**What the task asks**
Make an exact copy of the entries below, with all images left out.

**Study material**
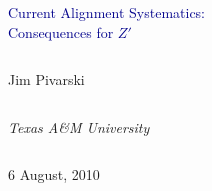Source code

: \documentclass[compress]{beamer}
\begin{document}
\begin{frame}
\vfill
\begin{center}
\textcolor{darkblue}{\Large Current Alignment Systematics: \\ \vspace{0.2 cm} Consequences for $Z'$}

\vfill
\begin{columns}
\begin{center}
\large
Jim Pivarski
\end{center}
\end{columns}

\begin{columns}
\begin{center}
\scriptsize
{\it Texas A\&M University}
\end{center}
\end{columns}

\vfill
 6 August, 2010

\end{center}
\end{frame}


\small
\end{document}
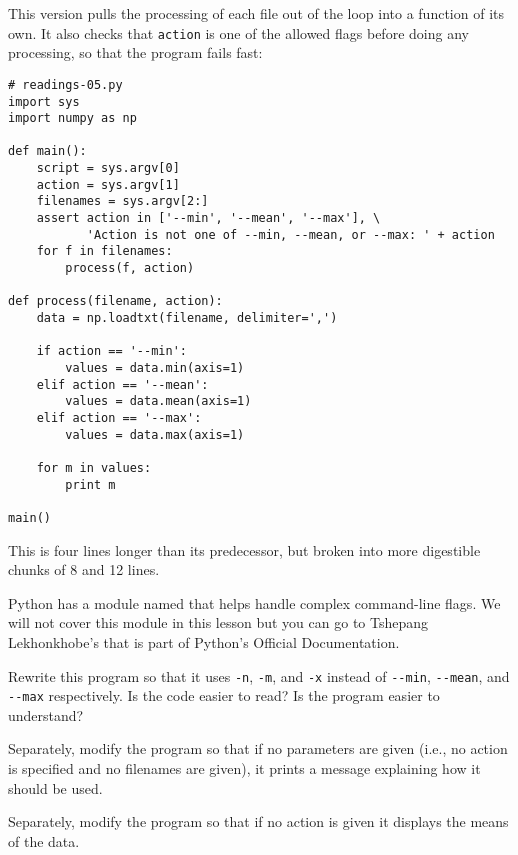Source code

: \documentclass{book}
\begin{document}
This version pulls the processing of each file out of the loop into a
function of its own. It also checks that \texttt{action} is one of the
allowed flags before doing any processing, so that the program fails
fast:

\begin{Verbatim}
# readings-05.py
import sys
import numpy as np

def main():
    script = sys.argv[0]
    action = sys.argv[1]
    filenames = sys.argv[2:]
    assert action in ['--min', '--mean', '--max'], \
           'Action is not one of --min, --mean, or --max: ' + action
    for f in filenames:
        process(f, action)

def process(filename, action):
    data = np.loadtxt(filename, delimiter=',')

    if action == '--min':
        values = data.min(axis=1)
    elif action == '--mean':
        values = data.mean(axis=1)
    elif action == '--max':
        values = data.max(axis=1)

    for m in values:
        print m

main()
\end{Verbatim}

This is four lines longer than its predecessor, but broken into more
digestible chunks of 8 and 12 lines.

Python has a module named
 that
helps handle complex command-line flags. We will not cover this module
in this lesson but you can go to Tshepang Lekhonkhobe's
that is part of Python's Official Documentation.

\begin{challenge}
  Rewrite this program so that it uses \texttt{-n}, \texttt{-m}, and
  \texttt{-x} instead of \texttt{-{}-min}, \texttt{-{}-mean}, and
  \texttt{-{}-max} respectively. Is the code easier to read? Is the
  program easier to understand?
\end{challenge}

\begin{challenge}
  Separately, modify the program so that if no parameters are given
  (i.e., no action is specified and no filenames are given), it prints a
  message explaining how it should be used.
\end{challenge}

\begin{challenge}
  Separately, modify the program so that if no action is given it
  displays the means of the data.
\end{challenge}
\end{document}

**Solution**
Source code

: \documentclass[compress]{beamer}
\begin{document}
\begin{frame}
\vfill
\begin{center}
\textcolor{darkblue}{\Large Current Alignment Systematics: \\ \vspace{0.2 cm} Consequences for $Z'$}

\vfill
\begin{columns}
\begin{center}
\large
Jim Pivarski
\end{center}
\end{columns}

\begin{columns}
\begin{center}
\scriptsize
{\it Texas A\&M University}
\end{center}
\end{columns}

\vfill
 6 August, 2010

\end{center}
\end{frame}


\small
\end{document}
Source code

: \documentclass{book}
\begin{document}
This version pulls the processing of each file out of the loop into a
function of its own. It also checks that \texttt{action} is one of the
allowed flags before doing any processing, so that the program fails
fast:

\begin{Verbatim}
# readings-05.py
import sys
import numpy as np

def main():
    script = sys.argv[0]
    action = sys.argv[1]
    filenames = sys.argv[2:]
    assert action in ['--min', '--mean', '--max'], \
           'Action is not one of --min, --mean, or --max: ' + action
    for f in filenames:
        process(f, action)

def process(filename, action):
    data = np.loadtxt(filename, delimiter=',')

    if action == '--min':
        values = data.min(axis=1)
    elif action == '--mean':
        values = data.mean(axis=1)
    elif action == '--max':
        values = data.max(axis=1)

    for m in values:
        print m

main()
\end{Verbatim}

This is four lines longer than its predecessor, but broken into more
digestible chunks of 8 and 12 lines.

Python has a module named
 that
helps handle complex command-line flags. We will not cover this module
in this lesson but you can go to Tshepang Lekhonkhobe's
that is part of Python's Official Documentation.

\begin{challenge}
  Rewrite this program so that it uses \texttt{-n}, \texttt{-m}, and
  \texttt{-x} instead of \texttt{-{}-min}, \texttt{-{}-mean}, and
  \texttt{-{}-max} respectively. Is the code easier to read? Is the
  program easier to understand?
\end{challenge}

\begin{challenge}
  Separately, modify the program so that if no parameters are given
  (i.e., no action is specified and no filenames are given), it prints a
  message explaining how it should be used.
\end{challenge}

\begin{challenge}
  Separately, modify the program so that if no action is given it
  displays the means of the data.
\end{challenge}
\end{document}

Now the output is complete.